**Exercise description**
From the first line to the last, return the data exactly as written.

**Source records**
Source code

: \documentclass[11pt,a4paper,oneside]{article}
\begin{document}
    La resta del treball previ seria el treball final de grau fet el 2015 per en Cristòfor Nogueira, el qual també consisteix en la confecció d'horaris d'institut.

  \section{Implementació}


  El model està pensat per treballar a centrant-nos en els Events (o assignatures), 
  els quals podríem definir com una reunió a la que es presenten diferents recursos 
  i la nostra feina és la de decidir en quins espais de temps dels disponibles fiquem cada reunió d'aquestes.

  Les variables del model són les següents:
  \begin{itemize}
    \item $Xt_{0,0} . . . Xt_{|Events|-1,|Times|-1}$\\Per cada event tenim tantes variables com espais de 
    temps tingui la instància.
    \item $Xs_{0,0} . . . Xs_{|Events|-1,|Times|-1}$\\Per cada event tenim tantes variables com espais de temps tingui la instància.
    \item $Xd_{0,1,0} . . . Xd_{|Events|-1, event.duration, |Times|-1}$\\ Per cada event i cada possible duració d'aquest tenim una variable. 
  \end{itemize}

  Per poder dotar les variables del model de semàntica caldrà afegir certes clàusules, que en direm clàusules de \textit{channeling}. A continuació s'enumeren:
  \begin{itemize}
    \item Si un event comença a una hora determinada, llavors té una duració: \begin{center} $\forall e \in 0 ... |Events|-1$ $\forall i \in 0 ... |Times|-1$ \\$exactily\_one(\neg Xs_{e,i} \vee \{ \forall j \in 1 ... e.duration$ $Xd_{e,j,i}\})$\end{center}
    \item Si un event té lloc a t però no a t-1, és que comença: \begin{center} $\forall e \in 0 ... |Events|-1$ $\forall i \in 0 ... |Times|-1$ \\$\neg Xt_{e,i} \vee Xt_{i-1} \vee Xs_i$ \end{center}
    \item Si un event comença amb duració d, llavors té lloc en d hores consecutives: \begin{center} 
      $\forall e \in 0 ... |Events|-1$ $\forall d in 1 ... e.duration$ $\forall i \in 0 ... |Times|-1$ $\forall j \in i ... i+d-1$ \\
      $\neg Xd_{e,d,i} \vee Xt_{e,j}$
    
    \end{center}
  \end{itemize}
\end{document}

**Solution for this problem**
Source code

: \documentclass[11pt,a4paper,oneside]{article}
\begin{document}
    La resta del treball previ seria el treball final de grau fet el 2015 per en Cristòfor Nogueira, el qual també consisteix en la confecció d'horaris d'institut.

  \section{Implementació}


  El model està pensat per treballar a centrant-nos en els Events (o assignatures), 
  els quals podríem definir com una reunió a la que es presenten diferents recursos 
  i la nostra feina és la de decidir en quins espais de temps dels disponibles fiquem cada reunió d'aquestes.

  Les variables del model són les següents:
  \begin{itemize}
    \item $Xt_{0,0} . . . Xt_{|Events|-1,|Times|-1}$\\Per cada event tenim tantes variables com espais de 
    temps tingui la instància.
    \item $Xs_{0,0} . . . Xs_{|Events|-1,|Times|-1}$\\Per cada event tenim tantes variables com espais de temps tingui la instància.
    \item $Xd_{0,1,0} . . . Xd_{|Events|-1, event.duration, |Times|-1}$\\ Per cada event i cada possible duració d'aquest tenim una variable. 
  \end{itemize}

  Per poder dotar les variables del model de semàntica caldrà afegir certes clàusules, que en direm clàusules de \textit{channeling}. A continuació s'enumeren:
  \begin{itemize}
    \item Si un event comença a una hora determinada, llavors té una duració: \begin{center} $\forall e \in 0 ... |Events|-1$ $\forall i \in 0 ... |Times|-1$ \\$exactily\_one(\neg Xs_{e,i} \vee \{ \forall j \in 1 ... e.duration$ $Xd_{e,j,i}\})$\end{center}
    \item Si un event té lloc a t però no a t-1, és que comença: \begin{center} $\forall e \in 0 ... |Events|-1$ $\forall i \in 0 ... |Times|-1$ \\$\neg Xt_{e,i} \vee Xt_{i-1} \vee Xs_i$ \end{center}
    \item Si un event comença amb duració d, llavors té lloc en d hores consecutives: \begin{center} 
      $\forall e \in 0 ... |Events|-1$ $\forall d in 1 ... e.duration$ $\forall i \in 0 ... |Times|-1$ $\forall j \in i ... i+d-1$ \\
      $\neg Xd_{e,d,i} \vee Xt_{e,j}$
    
    \end{center}
  \end{itemize}
\end{document}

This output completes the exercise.